◆ **PROBLEM DETAILS**: Copy out all lines in the data below containing the string "Ethereum".

◆ **GIVEN INFORMATION**:
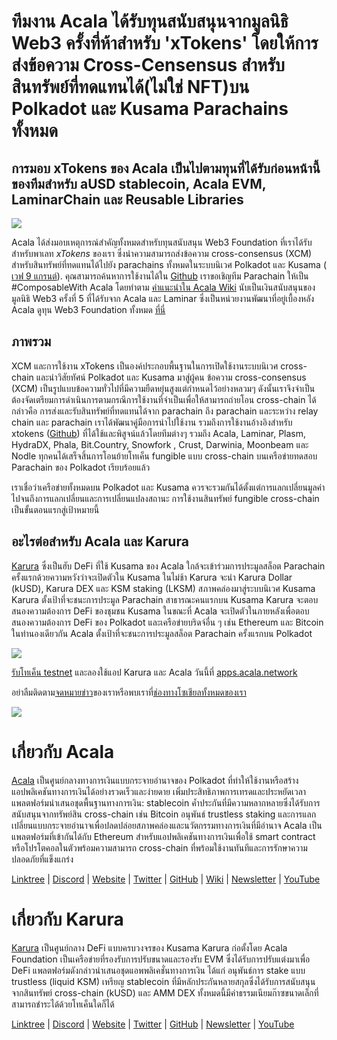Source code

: # ทีมงาน Acala ได้รับทุนสนับสนุนจากมูลนิธิ Web3 ครั้งที่ห้าสำหรับ 'xTokens' โดยให้การส่งข้อความ Cross-Censensus สำหรับสินทรัพย์ที่ทดแทนได้(ไม่ใช่ NFT)บน Polkadot และ Kusama Parachains ทั้งหมด

## การมอบ xTokens ของ Acala เป็นไปตามทุนที่ได้รับก่อนหน้านี้ของทีมสำหรับ aUSD stablecoin, Acala EVM, LaminarChain และ Reusable Libraries

![](https://miro.medium.com/max/4800/1*1RNGH-rpbzPNkHjwrez7-g.png)

Acala ได้ส่งมอบเหตุการณ์สำคัญทั้งหมดสำหรับทุนสนับสนุน Web3 Foundation ที่เราได้รับสำหรับพาเลท _xTokens_ ของเรา ซึ่งนำความสามารถส่งข้อความ cross-consensus (XCM) สำหรับสินทรัพย์ที่ทดแทนได้ไปยัง parachains ทั้งหมดในระบบนิเวศ Polkadot และ Kusama ([ เวฟ 9 แกรนต์](https://medium.com/web3foundation/web3-foundation-grants-wave-9-recipients-db8dc8ab7de2)). คุณสามารถค้นหาการใช้งานได้ใน [Github](https://github.com/open-web3-stack/open-runtime-module-library/tree/master/xtokens) เราขอเชิญทีม Parachain ให้เป็น #ComposableWith Acala โดยทำตาม [คำแนะนำใน Acala Wiki](https://wiki.acala.network/build/development-guide/composable-chains) นับเป็นเงินสนับสนุนของมูลนิธิ Web3 ครั้งที่ 5 ที่ได้รับจาก Acala และ Laminar ซึ่งเป็นหน่วยงานพัฒนาที่อยู่เบื้องหลัง Acala ดูทุน Web3 Foundation ทั้งหมด [ที่นี่](https://github.com/w3f/General-Grants-Program/blob/master/grants/accepted_grant_applications.md)

## ภาพรวม

XCM และการใช้งาน xTokens เป็นองค์ประกอบพื้นฐานในการเปิดใช้งานระบบนิเวศ cross-chain และนำวิสัยทัศน์ Polkadot และ Kusama มาสู่ผู้คน ข้อความ cross-consensus (XCM) เป็นรูปแบบข้อความทั่วไปที่มีความยืดหยุ่นสูงแต่กำหนดไว้อย่างหลวมๆ ดังนั้นเราจึงจำเป็นต้องจัดเตรียมการดำเนินการตามกรณีการใช้งานที่จำเป็นเพื่อให้สามารถถ่ายโอน cross-chain ได้ กล่าวคือ การส่งและรับสินทรัพย์ที่ทดแทนได้จาก parachain ถึง parachain และระหว่าง relay chain และ parachain เราได้พัฒนาคู่มือการนำไปใช้งาน รวมถึงการใช้งานอ้างอิงสำหรับ xtokens ([Github](https://github.com/open-web3-stack/open-runtime-module-library/tree/master/xtokens)) ที่ได้ใช้และพิสูจน์แล้วโดยทีมต่างๆ รวมถึง Acala, Laminar, Plasm, HydraDX, Phala, Bit.Country, Snowfork , Crust, Darwinia, Moonbeam และ Nodle ทุกคนได้เสร็จสิ้นการโอนย้ายโทเค็น fungible แบบ cross-chain บนเครือข่ายทดสอบ Parachain ของ Polkadot เรียบร้อยแล้ว

เราเชื่อว่าเครือข่ายทั้งหมดบน Polkadot และ Kusama ควรจะรวมกันได้ตั้งแต่การแลกเปลี่ยนมูลค่าไปจนถึงการแลกเปลี่ยนและการเปลี่ยนแปลงสถานะ การใช้งานสินทรัพย์ fungible cross-chain เป็นขั้นตอนแรกสู่เป้าหมายนี้

## อะไรต่อสำหรับ Acala และ Karura

[Karura](http://karura.network/) ซึ่งเป็นฮับ DeFi ที่ใช้ Kusama ของ Acala ใกล้จะเข้าร่วมการประมูลสล็อต Parachain ครั้งแรกด้วยความหวังว่าจะเปิดตัวใน Kusama ในไม่ช้า Karura จะนำ Karura Dollar (kUSD), Karura DEX และ KSM staking (LKSM) สภาพคล่องมาสู่ระบบนิเวศ Kusama Karura ตั้งเป้าที่จะชนะการประมูล Parachain สาธารณะคนแรกบน Kusama Karura จะตอบสนองความต้องการ DeFi ของชุมชน Kusama ในขณะที่ Acala จะเปิดตัวในภายหลังเพื่อตอบสนองความต้องการ DeFi ของ Polkadot และเครือข่ายบริดจ์อื่น ๆ เช่น Ethereum และ Bitcoin ในทำนองเดียวกัน Acala ตั้งเป้าที่จะชนะการประมูลสล็อต Parachain ครั้งแรกบน Polkadot

![](https://miro.medium.com/max/4432/1\*B8O-auSn\_w1l5IgGSwhZRg.png)

[รับโทเค็น testnet](https://wiki.acala.network/learn/get-started) และลองใช้แอป Karura และ Acala วันนี้ที่ [apps.acala.network](http://apps.acala.network/)

อย่าลืมติดตาม[จดหมายข่าว](https://share.hsforms.com/1X9RxkXk-R62I0VNbATaDXw4h8qc)ของเราหรือพบเราที่[ช่องทางโซเชียลทั้งหมดของเรา](https://linktr.ee/acalanetwork)

![](https://miro.medium.com/max/2402/0\*JOND1TdVdJLDTqJO.png)

# เกี่ยวกับ Acala

[Acala](http://acala.network/) เป็นศูนย์กลางทางการเงินแบบกระจายอำนาจของ Polkadot ที่ทำให้ใช้งานหรือสร้างแอปพลิเคชันทางการเงินได้อย่างรวดเร็วและง่ายดาย เพิ่มประสิทธิภาพการเทรดและประหยัดเวลา แพลตฟอร์มนำเสนอชุดพื้นฐานทางการเงิน: stablecoin ค้ำประกันที่มีความหลากหลายซึ่งได้รับการสนับสนุนจากทรัพย์สิน cross-chain เช่น Bitcoin อนุพันธ์ trustless staking และการแลกเปลี่ยนแบบกระจายอำนาจเพื่อปลดปล่อยสภาพคล่องและนวัตกรรมทางการเงินที่มีอำนาจ Acala เป็นแพลตฟอร์มที่เข้ากันได้กับ Ethereum สำหรับแอปพลิเคชันทางการเงินเพื่อใช้ smart contract หรือโปรโตคอลในตัวพร้อมความสามารถ cross-chain ที่พร้อมใช้งานทันทีและการรักษาความปลอดภัยที่แข็งแกร่ง

[Linktree](https://linktr.ee/acalanetwork) | [Discord](https://discord.gg/vdbFVCH) | [Website](https://acala.network/) | [Twitter](https://twitter.com/AcalaNetwork) | [GitHub](https://github.com/AcalaNetwork/Acala) | [Wiki](https://github.com/AcalaNetwork/Acala/wiki) | [Newsletter](https://share.hsforms.com/1X9RxkXk-R62I0VNbATaDXw4h8qc) | [YouTube](http://youtube.com/c/acalanetwork)

# เกี่ยวกับ Karura

[Karura](http://acala.network/karura) เป็นศูนย์กลาง DeFi แบบครบวงจรของ Kusama Karura ก่อตั้งโดย Acala Foundation เป็นเครือข่ายที่รองรับการปรับขนาดและรองรับ EVM ซึ่งได้รับการปรับแต่งมาเพื่อ DeFi แพลตฟอร์มดังกล่าวนำเสนอชุดแอพพลิเคชั่นทางการเงิน ได้แก่ อนุพันธ์การ stake แบบ trustless (liquid KSM) เหรียญ stablecoin ที่มีหลักประกันหลายสกุลซึ่งได้รับการสนับสนุนจากสินทรัพย์ cross-chain (kUSD) และ AMM DEX ทั้งหมดนี้มีค่าธรรมเนียมก๊าซขนาดเล็กที่สามารถชำระได้ด้วยโทเค็นใดก็ได้

[Linktree](http://linktr.ee/karuranetwork) | [Discord](https://discord.gg/vdbFVCH) | [Website](http://acala.network/karura) | [Twitter](https://twitter.com/KaruraNetwork) | [GitHub](https://github.com/AcalaNetwork/Acala) | [Newsletter](https://share.hsforms.com/1X9RxkXk-R62I0VNbATaDXw4h8qc) | [YouTube](http://youtube.com/c/acalanetwork)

◆ **TASK OUTPUT**:
[Karura](http://karura.network/) ซึ่งเป็นฮับ DeFi ที่ใช้ Kusama ของ Acala ใกล้จะเข้าร่วมการประมูลสล็อต Parachain ครั้งแรกด้วยความหวังว่าจะเปิดตัวใน Kusama ในไม่ช้า Karura จะนำ Karura Dollar (kUSD), Karura DEX และ KSM staking (LKSM) สภาพคล่องมาสู่ระบบนิเวศ Kusama Karura ตั้งเป้าที่จะชนะการประมูล Parachain สาธารณะคนแรกบน Kusama Karura จะตอบสนองความต้องการ DeFi ของชุมชน Kusama ในขณะที่ Acala จะเปิดตัวในภายหลังเพื่อตอบสนองความต้องการ DeFi ของ Polkadot และเครือข่ายบริดจ์อื่น ๆ เช่น Ethereum และ Bitcoin ในทำนองเดียวกัน Acala ตั้งเป้าที่จะชนะการประมูลสล็อต Parachain ครั้งแรกบน Polkadot
[Acala](http://acala.network/) เป็นศูนย์กลางทางการเงินแบบกระจายอำนาจของ Polkadot ที่ทำให้ใช้งานหรือสร้างแอปพลิเคชันทางการเงินได้อย่างรวดเร็วและง่ายดาย เพิ่มประสิทธิภาพการเทรดและประหยัดเวลา แพลตฟอร์มนำเสนอชุดพื้นฐานทางการเงิน: stablecoin ค้ำประกันที่มีความหลากหลายซึ่งได้รับการสนับสนุนจากทรัพย์สิน cross-chain เช่น Bitcoin อนุพันธ์ trustless staking และการแลกเปลี่ยนแบบกระจายอำนาจเพื่อปลดปล่อยสภาพคล่องและนวัตกรรมทางการเงินที่มีอำนาจ Acala เป็นแพลตฟอร์มที่เข้ากันได้กับ Ethereum สำหรับแอปพลิเคชันทางการเงินเพื่อใช้ smart contract หรือโปรโตคอลในตัวพร้อมความสามารถ cross-chain ที่พร้อมใช้งานทันทีและการรักษาความปลอดภัยที่แข็งแกร่ง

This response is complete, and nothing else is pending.